### DATA SHOWN
------------------------------------------------

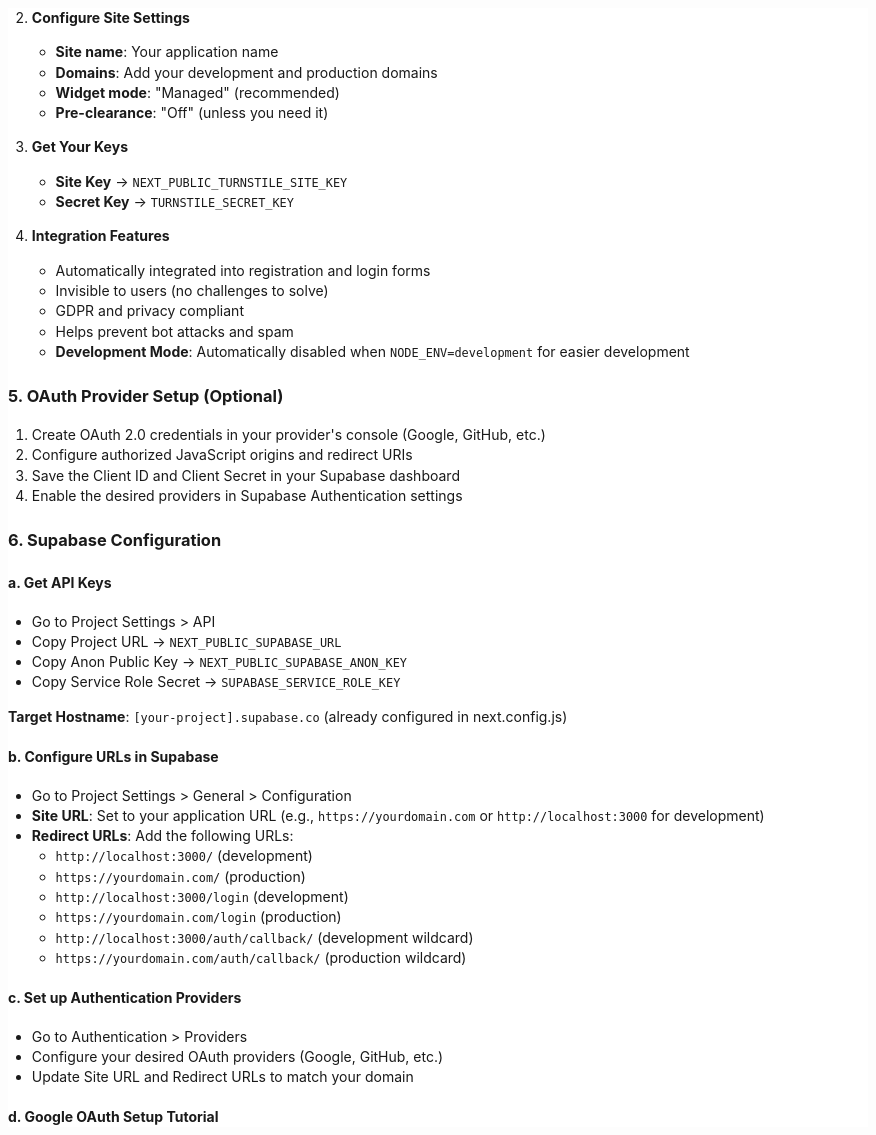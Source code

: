 2. **Configure Site Settings**
   - **Site name**: Your application name
   - **Domains**: Add your development and production domains
   - **Widget mode**: "Managed" (recommended)
   - **Pre-clearance**: "Off" (unless you need it)

3. **Get Your Keys**
   - **Site Key** → `NEXT_PUBLIC_TURNSTILE_SITE_KEY`
   - **Secret Key** → `TURNSTILE_SECRET_KEY`

4. **Integration Features**
   - Automatically integrated into registration and login forms
   - Invisible to users (no challenges to solve)
   - GDPR and privacy compliant
   - Helps prevent bot attacks and spam
   - **Development Mode**: Automatically disabled when `NODE_ENV=development` for easier development

### 5. OAuth Provider Setup (Optional)

1. Create OAuth 2.0 credentials in your provider's console (Google, GitHub, etc.)
2. Configure authorized JavaScript origins and redirect URIs
3. Save the Client ID and Client Secret in your Supabase dashboard
4. Enable the desired providers in Supabase Authentication settings

### 6. Supabase Configuration

#### a. Get API Keys
- Go to Project Settings > API
- Copy Project URL → `NEXT_PUBLIC_SUPABASE_URL`
- Copy Anon Public Key → `NEXT_PUBLIC_SUPABASE_ANON_KEY`
- Copy Service Role Secret → `SUPABASE_SERVICE_ROLE_KEY`

**Target Hostname**: `[your-project].supabase.co` (already configured in next.config.js)

#### b. Configure URLs in Supabase
- Go to Project Settings > General > Configuration
- **Site URL**: Set to your application URL (e.g., `https://yourdomain.com` or `http://localhost:3000` for development)
- **Redirect URLs**: Add the following URLs:
  - `http://localhost:3000/` (development)
  - `https://yourdomain.com/` (production)
  - `http://localhost:3000/login` (development)
  - `https://yourdomain.com/login` (production)
  - `http://localhost:3000/auth/callback/` (development wildcard)
  - `https://yourdomain.com/auth/callback/` (production wildcard)

#### c. Set up Authentication Providers
- Go to Authentication > Providers
- Configure your desired OAuth providers (Google, GitHub, etc.)
- Update Site URL and Redirect URLs to match your domain

#### d. Google OAuth Setup Tutorial
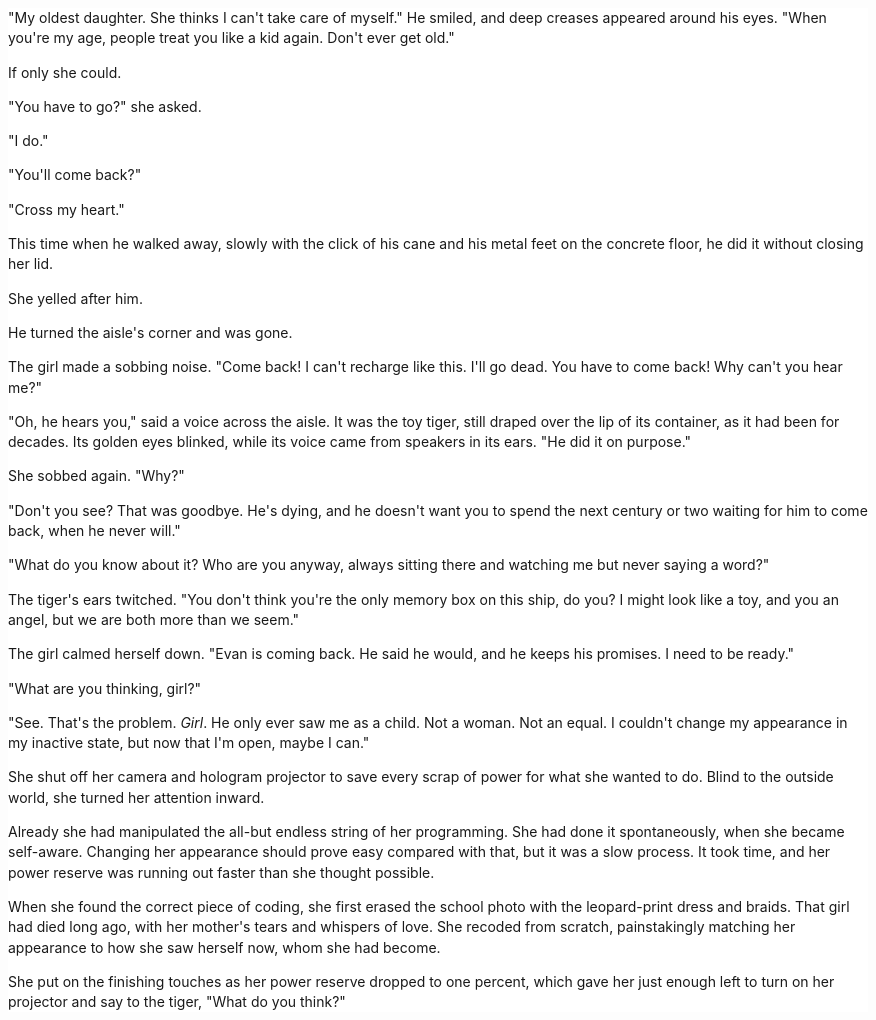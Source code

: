 "My oldest daughter. She thinks I can't take care of myself." He smiled, and deep creases appeared around his eyes. "When you're my age, people treat you like a kid again. Don't ever get old."

If only she could.

"You have to go?" she asked.

"I do."

"You'll come back?"

"Cross my heart."

This time when he walked away, slowly with the click of his cane and his metal feet on the concrete floor, he did it without closing her lid.

She yelled after him.

He turned the aisle's corner and was gone.

The girl made a sobbing noise. "Come back! I can't recharge like this. I'll go dead. You have to come back! Why can't you hear me?"

"Oh, he hears you," said a voice across the aisle. It was the toy tiger, still draped over the lip of its container, as it had been for decades. Its golden eyes blinked, while its voice came from speakers in its ears. "He did it on purpose."

She sobbed again. "Why?"

"Don't you see? That was goodbye. He's dying, and he doesn't want you to spend the next century or two waiting for him to come back, when he never will."

"What do you know about it? Who are you anyway, always sitting there and watching me but never saying a word?"

The tiger's ears twitched. "You don't think you're the only memory box on this ship, do you? I might look like a toy, and you an angel, but we are both more than we seem."

The girl calmed herself down. "Evan is coming back. He said he would, and he keeps his promises. I need to be ready."

"What are you thinking, girl?"

"See. That's the problem. _Girl_. He only ever saw me as a child. Not a woman. Not an equal. I couldn't change my appearance in my inactive state, but now that I'm open, maybe I can."

She shut off her camera and hologram projector to save every scrap of power for what she wanted to do. Blind to the outside world, she turned her attention inward.

Already she had manipulated the all-but endless string of her programming. She had done it spontaneously, when she became self-aware. Changing her appearance should prove easy compared with that, but it was a slow process. It took time, and her power reserve was running out faster than she thought possible.

When she found the correct piece of coding, she first erased the school photo with the leopard-print dress and braids. That girl had died long ago, with her mother's tears and whispers of love. She recoded from scratch, painstakingly matching her appearance to how she saw herself now, whom she had become.

She put on the finishing touches as her power reserve dropped to one percent, which gave her just enough left to turn on her projector and say to the tiger, "What do you think?"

------------------------------------------------

### EXERCISE INSTRUCTIONS
The records above should be written out exactly, and the images dropped.

### EXERCISE RESULT
Source code

: 2. **Configure Site Settings**
   - **Site name**: Your application name
   - **Domains**: Add your development and production domains
   - **Widget mode**: "Managed" (recommended)
   - **Pre-clearance**: "Off" (unless you need it)

3. **Get Your Keys**
   - **Site Key** → `NEXT_PUBLIC_TURNSTILE_SITE_KEY`
   - **Secret Key** → `TURNSTILE_SECRET_KEY`

4. **Integration Features**
   - Automatically integrated into registration and login forms
   - Invisible to users (no challenges to solve)
   - GDPR and privacy compliant
   - Helps prevent bot attacks and spam
   - **Development Mode**: Automatically disabled when `NODE_ENV=development` for easier development

### 5. OAuth Provider Setup (Optional)

1. Create OAuth 2.0 credentials in your provider's console (Google, GitHub, etc.)
2. Configure authorized JavaScript origins and redirect URIs
3. Save the Client ID and Client Secret in your Supabase dashboard
4. Enable the desired providers in Supabase Authentication settings

### 6. Supabase Configuration

#### a. Get API Keys
- Go to Project Settings > API
- Copy Project URL → `NEXT_PUBLIC_SUPABASE_URL`
- Copy Anon Public Key → `NEXT_PUBLIC_SUPABASE_ANON_KEY`
- Copy Service Role Secret → `SUPABASE_SERVICE_ROLE_KEY`

**Target Hostname**: `[your-project].supabase.co` (already configured in next.config.js)

#### b. Configure URLs in Supabase
- Go to Project Settings > General > Configuration
- **Site URL**: Set to your application URL (e.g., `https://yourdomain.com` or `http://localhost:3000` for development)
- **Redirect URLs**: Add the following URLs:
  - `http://localhost:3000/` (development)
  - `https://yourdomain.com/` (production)
  - `http://localhost:3000/login` (development)
  - `https://yourdomain.com/login` (production)
  - `http://localhost:3000/auth/callback/` (development wildcard)
  - `https://yourdomain.com/auth/callback/` (production wildcard)

#### c. Set up Authentication Providers
- Go to Authentication > Providers
- Configure your desired OAuth providers (Google, GitHub, etc.)
- Update Site URL and Redirect URLs to match your domain

#### d. Google OAuth Setup Tutorial
Source code

: "My oldest daughter. She thinks I can't take care of myself." He smiled, and deep creases appeared around his eyes. "When you're my age, people treat you like a kid again. Don't ever get old."

If only she could.

"You have to go?" she asked.

"I do."

"You'll come back?"

"Cross my heart."

This time when he walked away, slowly with the click of his cane and his metal feet on the concrete floor, he did it without closing her lid.

She yelled after him.

He turned the aisle's corner and was gone.

The girl made a sobbing noise. "Come back! I can't recharge like this. I'll go dead. You have to come back! Why can't you hear me?"

"Oh, he hears you," said a voice across the aisle. It was the toy tiger, still draped over the lip of its container, as it had been for decades. Its golden eyes blinked, while its voice came from speakers in its ears. "He did it on purpose."

She sobbed again. "Why?"

"Don't you see? That was goodbye. He's dying, and he doesn't want you to spend the next century or two waiting for him to come back, when he never will."

"What do you know about it? Who are you anyway, always sitting there and watching me but never saying a word?"

The tiger's ears twitched. "You don't think you're the only memory box on this ship, do you? I might look like a toy, and you an angel, but we are both more than we seem."

The girl calmed herself down. "Evan is coming back. He said he would, and he keeps his promises. I need to be ready."

"What are you thinking, girl?"

"See. That's the problem. _Girl_. He only ever saw me as a child. Not a woman. Not an equal. I couldn't change my appearance in my inactive state, but now that I'm open, maybe I can."

She shut off her camera and hologram projector to save every scrap of power for what she wanted to do. Blind to the outside world, she turned her attention inward.

Already she had manipulated the all-but endless string of her programming. She had done it spontaneously, when she became self-aware. Changing her appearance should prove easy compared with that, but it was a slow process. It took time, and her power reserve was running out faster than she thought possible.

When she found the correct piece of coding, she first erased the school photo with the leopard-print dress and braids. That girl had died long ago, with her mother's tears and whispers of love. She recoded from scratch, painstakingly matching her appearance to how she saw herself now, whom she had become.

She put on the finishing touches as her power reserve dropped to one percent, which gave her just enough left to turn on her projector and say to the tiger, "What do you think?"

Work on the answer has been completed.